** Opening Data provided block **

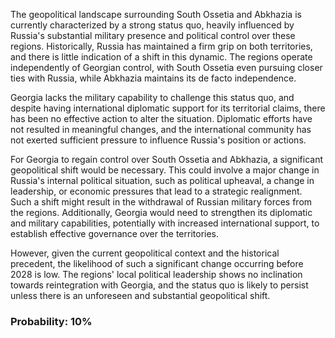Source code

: The geopolitical landscape surrounding South Ossetia and Abkhazia is currently characterized by a strong status quo, heavily influenced by Russia's substantial military presence and political control over these regions. Historically, Russia has maintained a firm grip on both territories, and there is little indication of a shift in this dynamic. The regions operate independently of Georgian control, with South Ossetia even pursuing closer ties with Russia, while Abkhazia maintains its de facto independence.

Georgia lacks the military capability to challenge this status quo, and despite having international diplomatic support for its territorial claims, there has been no effective action to alter the situation. Diplomatic efforts have not resulted in meaningful changes, and the international community has not exerted sufficient pressure to influence Russia's position or actions.

For Georgia to regain control over South Ossetia and Abkhazia, a significant geopolitical shift would be necessary. This could involve a major change in Russia's internal political situation, such as political upheaval, a change in leadership, or economic pressures that lead to a strategic realignment. Such a shift might result in the withdrawal of Russian military forces from the regions. Additionally, Georgia would need to strengthen its diplomatic and military capabilities, potentially with increased international support, to establish effective governance over the territories.

However, given the current geopolitical context and the historical precedent, the likelihood of such a significant change occurring before 2028 is low. The regions' local political leadership shows no inclination towards reintegration with Georgia, and the status quo is likely to persist unless there is an unforeseen and substantial geopolitical shift.

### Probability: 10%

** Closing Data provided block **

» Problem details:
All lines that hold the word "substantial" should be copied from the data.

» Answer section:
: The geopolitical landscape surrounding South Ossetia and Abkhazia is currently characterized by a strong status quo, heavily influenced by Russia's substantial military presence and political control over these regions. Historically, Russia has maintained a firm grip on both territories, and there is little indication of a shift in this dynamic. The regions operate independently of Georgian control, with South Ossetia even pursuing closer ties with Russia, while Abkhazia maintains its de facto independence.
However, given the current geopolitical context and the historical precedent, the likelihood of such a significant change occurring before 2028 is low. The regions' local political leadership shows no inclination towards reintegration with Georgia, and the status quo is likely to persist unless there is an unforeseen and substantial geopolitical shift.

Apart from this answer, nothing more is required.